*** Dataset records Section Begins ***
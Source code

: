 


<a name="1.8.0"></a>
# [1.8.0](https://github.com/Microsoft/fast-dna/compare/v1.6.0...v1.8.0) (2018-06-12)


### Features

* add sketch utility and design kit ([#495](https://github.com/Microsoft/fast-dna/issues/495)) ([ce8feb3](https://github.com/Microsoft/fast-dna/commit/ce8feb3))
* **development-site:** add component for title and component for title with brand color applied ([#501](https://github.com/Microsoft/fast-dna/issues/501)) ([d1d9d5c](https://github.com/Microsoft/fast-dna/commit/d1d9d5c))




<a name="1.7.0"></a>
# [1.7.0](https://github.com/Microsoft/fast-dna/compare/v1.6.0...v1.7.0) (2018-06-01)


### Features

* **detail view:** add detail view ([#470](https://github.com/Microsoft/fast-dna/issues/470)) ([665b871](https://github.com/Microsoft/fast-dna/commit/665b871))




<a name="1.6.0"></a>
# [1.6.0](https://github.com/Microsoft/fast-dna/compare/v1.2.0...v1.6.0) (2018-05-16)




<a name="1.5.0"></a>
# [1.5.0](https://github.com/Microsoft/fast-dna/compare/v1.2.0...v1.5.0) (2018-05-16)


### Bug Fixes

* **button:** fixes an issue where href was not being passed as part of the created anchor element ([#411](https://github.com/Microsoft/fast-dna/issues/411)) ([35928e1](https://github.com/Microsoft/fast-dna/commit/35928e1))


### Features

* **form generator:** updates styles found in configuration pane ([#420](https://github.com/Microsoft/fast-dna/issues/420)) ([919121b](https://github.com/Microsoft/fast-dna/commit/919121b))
*** Dataset records Section Ends ***
• What is expected: Line by line, reproduce the data exactly.

• Result of this task:
Source code

: 


<a name="1.8.0"></a>
# [1.8.0](https://github.com/Microsoft/fast-dna/compare/v1.6.0...v1.8.0) (2018-06-12)


### Features

* add sketch utility and design kit ([#495](https://github.com/Microsoft/fast-dna/issues/495)) ([ce8feb3](https://github.com/Microsoft/fast-dna/commit/ce8feb3))
* **development-site:** add component for title and component for title with brand color applied ([#501](https://github.com/Microsoft/fast-dna/issues/501)) ([d1d9d5c](https://github.com/Microsoft/fast-dna/commit/d1d9d5c))




<a name="1.7.0"></a>
# [1.7.0](https://github.com/Microsoft/fast-dna/compare/v1.6.0...v1.7.0) (2018-06-01)


### Features

* **detail view:** add detail view ([#470](https://github.com/Microsoft/fast-dna/issues/470)) ([665b871](https://github.com/Microsoft/fast-dna/commit/665b871))




<a name="1.6.0"></a>
# [1.6.0](https://github.com/Microsoft/fast-dna/compare/v1.2.0...v1.6.0) (2018-05-16)




<a name="1.5.0"></a>
# [1.5.0](https://github.com/Microsoft/fast-dna/compare/v1.2.0...v1.5.0) (2018-05-16)


### Bug Fixes

* **button:** fixes an issue where href was not being passed as part of the created anchor element ([#411](https://github.com/Microsoft/fast-dna/issues/411)) ([35928e1](https://github.com/Microsoft/fast-dna/commit/35928e1))


### Features

* **form generator:** updates styles found in configuration pane ([#420](https://github.com/Microsoft/fast-dna/issues/420)) ([919121b](https://github.com/Microsoft/fast-dna/commit/919121b))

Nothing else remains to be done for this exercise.